DIRECTIONS -> Look through the listing below, and wherever a line has the string "class", pull it out.
★ ★ ★ ★
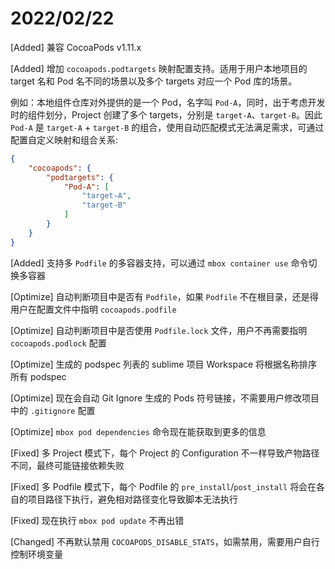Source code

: # 2022/02/22

[Added] 兼容 CocoaPods v1.11.x

[Added] 增加 `cocoapods.podtargets` 映射配置支持。适用于用户本地项目的 target 名和 Pod 名不同的场景以及多个 targets 对应一个 Pod 库的场景。

例如：本地组件仓库对外提供的是一个 Pod，名字叫 `Pod-A`，同时，出于考虑开发时的组件划分，Project 创建了多个 targets，分别是 `target-A`、`target-B`。因此 `Pod-A` 是 `target-A` + `target-B` 的组合，使用自动匹配模式无法满足需求，可通过配置自定义映射和组合关系:

```json
{
    "cocoapods": {
        "podtargets": {
            "Pod-A": [
                "target-A",
                "target-B"
            ]
        }
    }
}
```

[Added] 支持多 `Podfile` 的多容器支持，可以通过 `mbox container use` 命令切换多容器

[Optimize] 自动判断项目中是否有 `Podfile`，如果 `Podfile` 不在根目录，还是得用户在配置文件中指明 `cocoapods.podfile`

[Optimize] 自动判断项目中是否使用 `Podfile.lock` 文件，用户不再需要指明 `cocoapods.podlock` 配置

[Optimize] 生成的 podspec 列表的 sublime 项目 Workspace 将根据名称排序所有 podspec

[Optimize] 现在会自动 Git Ignore 生成的 Pods 符号链接，不需要用户修改项目中的 `.gitignore` 配置

[Optimize] `mbox pod dependencies` 命令现在能获取到更多的信息

[Fixed] 多 Project 模式下，每个 Project 的 Configuration 不一样导致产物路径不同，最终可能链接依赖失败

[Fixed] 多 Podfile 模式下，每个 Podfile 的 `pre_install`/`post_install` 将会在各自的项目路径下执行，避免相对路径变化导致脚本无法执行

[Fixed] 现在执行 `mbox pod update` 不再出错

[Changed] 不再默认禁用 `COCOAPODS_DISABLE_STATS`，如需禁用，需要用户自行控制环境变量
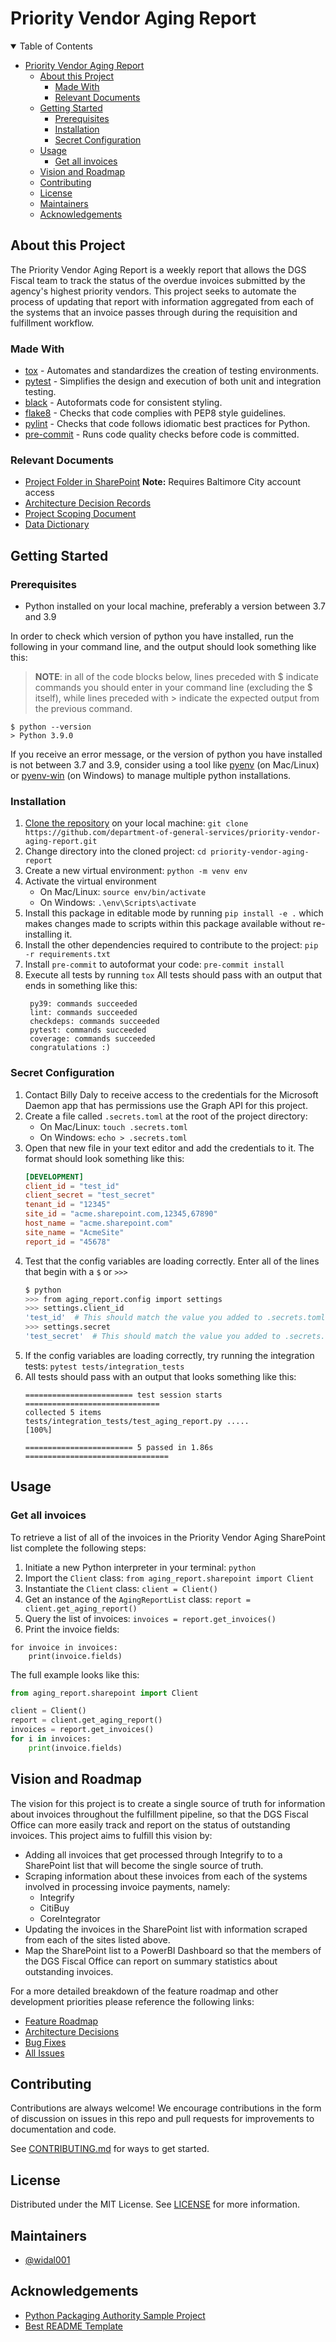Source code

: # Priority Vendor Aging Report

<details open="open">
<summary>Table of Contents</summary>

<!-- TOC -->

- [Priority Vendor Aging Report](#priority-vendor-aging-report)
  - [About this Project](#about-this-project)
    - [Made With](#made-with)
    - [Relevant Documents](#relevant-documents)
  - [Getting Started](#getting-started)
    - [Prerequisites](#prerequisites)
    - [Installation](#installation)
    - [Secret Configuration](#secret-configuration)
  - [Usage](#usage)
    - [Get all invoices](#get-all-invoices)
  - [Vision and Roadmap](#vision-and-roadmap)
  - [Contributing](#contributing)
  - [License](#license)
  - [Maintainers](#maintainers)
  - [Acknowledgements](#acknowledgements)

<!-- /TOC -->

</details>

## About this Project

The Priority Vendor Aging Report is a weekly report that allows the DGS Fiscal team to track the status of the overdue invoices submitted by the agency's highest priority vendors. This project seeks to automate the process of updating that report with information aggregated from each of the systems that an invoice passes through during the requisition and fulfillment workflow.

### Made With

<!-- TODO: Replace this list with your most critical dependencies -->

- [tox](https://tox.readthedocs.io/en/latest/) - Automates and standardizes the creation of testing environments.
- [pytest](https://docs.pytest.org/en/6.2.x/) - Simplifies the design and execution of both unit and integration testing.
- [black](https://black.readthedocs.io/en/stable/) - Autoformats code for consistent styling.
- [flake8](https://flake8.pycqa.org/en/latest/) - Checks that code complies with PEP8 style guidelines.
- [pylint](https://www.pylint.org/) - Checks that code follows idiomatic best practices for Python.
- [pre-commit](https://pre-commit.com/) - Runs code quality checks before code is committed.

### Relevant Documents

- [Project Folder in SharePoint](https://bmore.sharepoint.com/:f:/r/sites/DGS-BPIO/Shared%20Documents/Projects/Fiscal%20-%20Priority%20Vendor%20Aging?csf=1&web=1&e=Y9q3gN) **Note:** Requires Baltimore City account access
- [Architecture Decision Records](docs/adrs)
- [Project Scoping Document](docs/project-scope.md)
- [Data Dictionary](docs/data-dictionary.md)

## Getting Started

### Prerequisites

- Python installed on your local machine, preferably a version between 3.7 and 3.9

In order to check which version of python you have installed, run the following in your command line, and the output should look something like this:

> **NOTE**: in all of the code blocks below, lines preceded with $ indicate commands you should enter in your command line (excluding the $ itself), while lines preceded with > indicate the expected output from the previous command.

```
$ python --version
> Python 3.9.0
```

If you receive an error message, or the version of python you have installed is not between 3.7 and 3.9, consider using a tool like [pyenv](https://github.com/pyenv/pyenv) (on Mac/Linux) or [pyenv-win](https://github.com/pyenv-win/pyenv-win) (on Windows) to manage multiple python installations.

### Installation

1. [Clone the repository](https://docs.github.com/en/github/creating-cloning-and-archiving-repositories/cloning-a-repository-from-github/cloning-a-repository) on your local machine: `git clone https://github.com/department-of-general-services/priority-vendor-aging-report.git`
1. Change directory into the cloned project: `cd priority-vendor-aging-report`
1. Create a new virtual environment: `python -m venv env`
1. Activate the virtual environment
   - On Mac/Linux: `source env/bin/activate`
   - On Windows: `.\env\Scripts\activate`
1. Install this package in editable mode by running `pip install -e .` which makes changes made to scripts within this package available without re-installing it.
1. Install the other dependencies required to contribute to the project: `pip -r requirements.txt`
1. Install `pre-commit` to autoformat your code: `pre-commit install`
1. Execute all tests by running `tox` All tests should pass with an output that ends in something like this:
   ```
    py39: commands succeeded
    lint: commands succeeded
    checkdeps: commands succeeded
    pytest: commands succeeded
    coverage: commands succeeded
    congratulations :)
   ```

### Secret Configuration

1. Contact Billy Daly to receive access to the credentials for the Microsoft Daemon app that has permissions use the Graph API for this project.
1. Create a file called `.secrets.toml` at the root of the project directory:
   - On Mac/Linux: `touch .secrets.toml`
   - On Windows: `echo > .secrets.toml`
1. Open that new file in your text editor and add the credentials to it. The format should look something like this:
   ```toml
   [DEVELOPMENT]
   client_id = "test_id"
   client_secret = "test_secret"
   tenant_id = "12345"
   site_id = "acme.sharepoint.com,12345,67890"
   host_name = "acme.sharepoint.com"
   site_name = "AcmeSite"
   report_id = "45678"
   ```
1. Test that the config variables are loading correctly. Enter all of the lines that begin with a `$` or `>>>`
   ```bash
   $ python
   >>> from aging_report.config import settings
   >>> settings.client_id
   'test_id'  # This should match the value you added to .secrets.toml
   >>> settings.secret
   'test_secret'  # This should match the value you added to .secrets.toml
   ```
1. If the config variables are loading correctly, try running the integration tests: `pytest tests/integration_tests`
1. All tests should pass with an output that looks something like this:
   ```
   ======================== test session starts ==============================
   collected 5 items
   tests/integration_tests/test_aging_report.py .....                   [100%]

   ======================== 5 passed in 1.86s ================================
   ```

## Usage

### Get all invoices

To retrieve a list of all of the invoices in the Priority Vendor Aging SharePoint list complete the following steps:

1. Initiate a new Python interpreter in your terminal: `python`
1. Import the `Client` class: `from aging_report.sharepoint import Client`
1. Instantiate the `Client` class: `client = Client()`
1. Get an instance of the `AgingReportList` class: `report = client.get_aging_report()`
1. Query the list of invoices: `invoices = report.get_invoices()`
1. Print the invoice fields:
```
for invoice in invoices:
    print(invoice.fields)
```

The full example looks like this:

```python
from aging_report.sharepoint import Client

client = Client()
report = client.get_aging_report()
invoices = report.get_invoices()
for i in invoices:
    print(invoice.fields)
```

## Vision and Roadmap

The vision for this project is to create a single source of truth for information about invoices throughout the fulfillment pipeline, so that the DGS Fiscal Office can more easily track and report on the status of outstanding invoices. This project aims to fulfill this vision by:

- Adding all invoices that get processed through Integrify to to a SharePoint list that will become the single source of truth.
- Scraping information about these invoices from each of the systems involved in processing invoice payments, namely:
  - Integrify
  - CitiBuy
  - CoreIntegrator
- Updating the invoices in the SharePoint list with information scraped from each of the sites listed above.
- Map the SharePoint list to a PowerBI Dashboard so that the members of the DGS Fiscal Office can report on summary statistics about outstanding invoices.

For a more detailed breakdown of the feature roadmap and other development priorities please reference the following links:

- [Feature Roadmap](https://github.com/department-of-general-services/priority-vendor-aging-report/projects/1)
- [Architecture Decisions](https://github.com/department-of-general-services/priority-vendor-aging-report/projects/2)
- [Bug Fixes](https://github.com/department-of-general-services/priority-vendor-aging-report/projects/3)
- [All Issues](https://github.com/department-of-general-services/priority-vendor-aging-report/issues)

## Contributing

Contributions are always welcome! We encourage contributions in the form of discussion on issues in this repo and pull requests for improvements to documentation and code.

See [CONTRIBUTING.md](CONTRIBUTING.md) for ways to get started.

## License

Distributed under the MIT License. See [LICENSE](LICENSE) for more information.

## Maintainers

- [@widal001](https://github.com/widal001)

## Acknowledgements

- [Python Packaging Authority Sample Project](https://github.com/pypa/sampleproject)
- [Best README Template](https://github.com/othneildrew/Best-README-Template)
★ ★ ★ ★
WRITTEN SOLUTION ->
1. Import the `Client` class: `from aging_report.sharepoint import Client`
1. Instantiate the `Client` class: `client = Client()`
1. Get an instance of the `AgingReportList` class: `report = client.get_aging_report()`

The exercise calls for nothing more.